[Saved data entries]
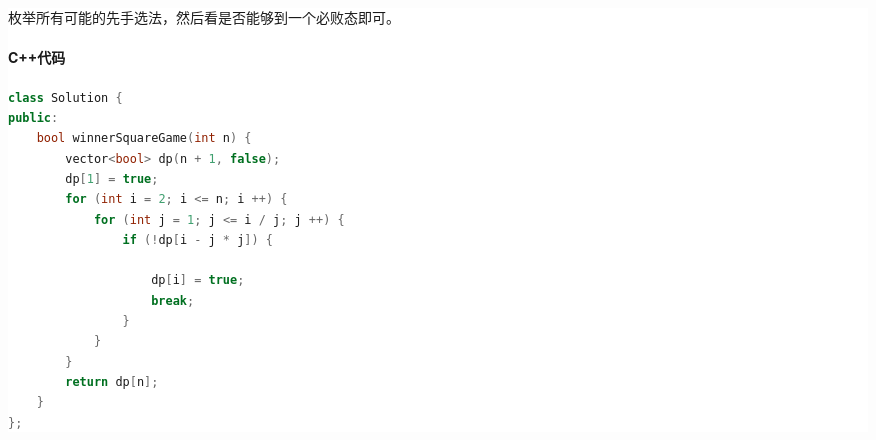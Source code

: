 枚举所有可能的先手选法，然后看是否能够到一个必败态即可。

#### C++代码

```c++
class Solution {
public:
    bool winnerSquareGame(int n) {
        vector<bool> dp(n + 1, false);
        dp[1] = true;
        for (int i = 2; i <= n; i ++) {
            for (int j = 1; j <= i / j; j ++) {
                if (!dp[i - j * j]) {
                    
                    dp[i] = true;
                    break;
                }
            }
        }
        return dp[n];
    }
};
```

Your task —
Find every line above where the word "bool" occurs, and copy that line.

Expected answer —
    bool winnerSquareGame(int n) {
        vector<bool> dp(n + 1, false);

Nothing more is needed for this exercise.